APPELLATE COURT OF ILLINOIS FIFTH DISTRICT
Nov 4, 2016
2016 Ill. App. 5th 150465 (Ill. App. Ct. 2016)

Opinion

NO. 5-15-0465

11-04-2016

In re COMMITMENT OF JOSEPH PERRUQUET, JR. (The People of the State of Illinois, Petitioner-Appellee, v. Joseph Perruquet, Jr., Respondent-Appellant).


NOTICE

Decision filed 11/04/16. The text of this decision may be changed or corrected prior to the filing of a Peti ion for Rehearing or the disposition of the same.

NOTICE

This order was filed under Supreme Court Rule 23 and may not be cited as precedent by any party except in the limited circumstances allowed under Rule 23(e)(1).

Appeal from the Circuit Court of Union County.

No. 12-MR-41

Honorable Mark M. Boie, Judge, presiding.

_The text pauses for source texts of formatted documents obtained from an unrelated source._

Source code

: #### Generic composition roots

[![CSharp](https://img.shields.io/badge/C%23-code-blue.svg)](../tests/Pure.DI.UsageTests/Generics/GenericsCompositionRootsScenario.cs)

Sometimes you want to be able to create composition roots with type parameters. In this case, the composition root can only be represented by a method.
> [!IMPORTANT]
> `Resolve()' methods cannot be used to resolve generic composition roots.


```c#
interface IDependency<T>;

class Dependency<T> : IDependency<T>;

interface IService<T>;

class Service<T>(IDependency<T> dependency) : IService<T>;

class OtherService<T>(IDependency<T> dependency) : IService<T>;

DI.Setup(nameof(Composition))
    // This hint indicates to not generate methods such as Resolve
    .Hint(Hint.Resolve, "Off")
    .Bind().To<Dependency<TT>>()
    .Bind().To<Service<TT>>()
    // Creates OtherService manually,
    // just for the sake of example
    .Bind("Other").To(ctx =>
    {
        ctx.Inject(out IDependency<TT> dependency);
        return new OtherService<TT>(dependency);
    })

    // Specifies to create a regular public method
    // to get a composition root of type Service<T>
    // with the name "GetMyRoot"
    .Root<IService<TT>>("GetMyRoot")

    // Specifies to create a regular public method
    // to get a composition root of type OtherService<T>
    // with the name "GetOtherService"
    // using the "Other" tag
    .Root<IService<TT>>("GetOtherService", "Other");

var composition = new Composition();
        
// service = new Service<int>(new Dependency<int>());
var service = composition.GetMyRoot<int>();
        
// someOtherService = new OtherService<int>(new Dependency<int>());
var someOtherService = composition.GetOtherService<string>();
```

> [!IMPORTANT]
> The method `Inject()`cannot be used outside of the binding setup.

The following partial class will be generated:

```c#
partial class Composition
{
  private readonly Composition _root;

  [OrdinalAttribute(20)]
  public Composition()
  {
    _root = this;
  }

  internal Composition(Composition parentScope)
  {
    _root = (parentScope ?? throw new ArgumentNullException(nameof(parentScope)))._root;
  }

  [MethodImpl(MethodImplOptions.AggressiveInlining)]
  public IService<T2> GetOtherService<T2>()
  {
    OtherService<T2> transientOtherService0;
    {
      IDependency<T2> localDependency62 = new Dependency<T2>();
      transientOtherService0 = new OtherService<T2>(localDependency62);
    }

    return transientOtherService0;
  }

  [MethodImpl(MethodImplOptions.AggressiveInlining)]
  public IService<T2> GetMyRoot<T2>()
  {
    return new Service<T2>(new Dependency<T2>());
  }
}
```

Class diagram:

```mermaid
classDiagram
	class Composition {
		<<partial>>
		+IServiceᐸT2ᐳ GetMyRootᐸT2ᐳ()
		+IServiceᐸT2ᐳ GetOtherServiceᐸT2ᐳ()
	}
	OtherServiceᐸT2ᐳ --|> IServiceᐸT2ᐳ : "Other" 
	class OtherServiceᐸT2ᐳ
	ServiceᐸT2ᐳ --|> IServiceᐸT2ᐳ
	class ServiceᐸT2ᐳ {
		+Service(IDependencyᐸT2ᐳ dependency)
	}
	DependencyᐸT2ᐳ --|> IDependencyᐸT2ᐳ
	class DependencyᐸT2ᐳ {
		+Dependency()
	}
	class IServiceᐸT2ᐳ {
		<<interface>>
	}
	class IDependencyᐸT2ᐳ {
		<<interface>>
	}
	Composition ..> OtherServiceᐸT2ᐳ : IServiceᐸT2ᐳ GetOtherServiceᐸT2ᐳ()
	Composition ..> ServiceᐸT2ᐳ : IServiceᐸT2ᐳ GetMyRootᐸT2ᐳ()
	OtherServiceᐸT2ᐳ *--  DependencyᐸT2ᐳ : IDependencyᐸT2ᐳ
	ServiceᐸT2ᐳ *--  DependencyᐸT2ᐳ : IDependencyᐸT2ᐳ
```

JUSTICE GOLDENHERSH delivered the judgment of the court.
Justices Welch and Chapman concurred in the judgment.

ORDER

¶ 1 Held: The trial court did not abuse its discretion in ordering that respondent be committed to the Illinois Department of Human Services for control, care, and treatment in a secure facility as opposed to conditional release, and the court focused on appropriate statutory factors in making its determination.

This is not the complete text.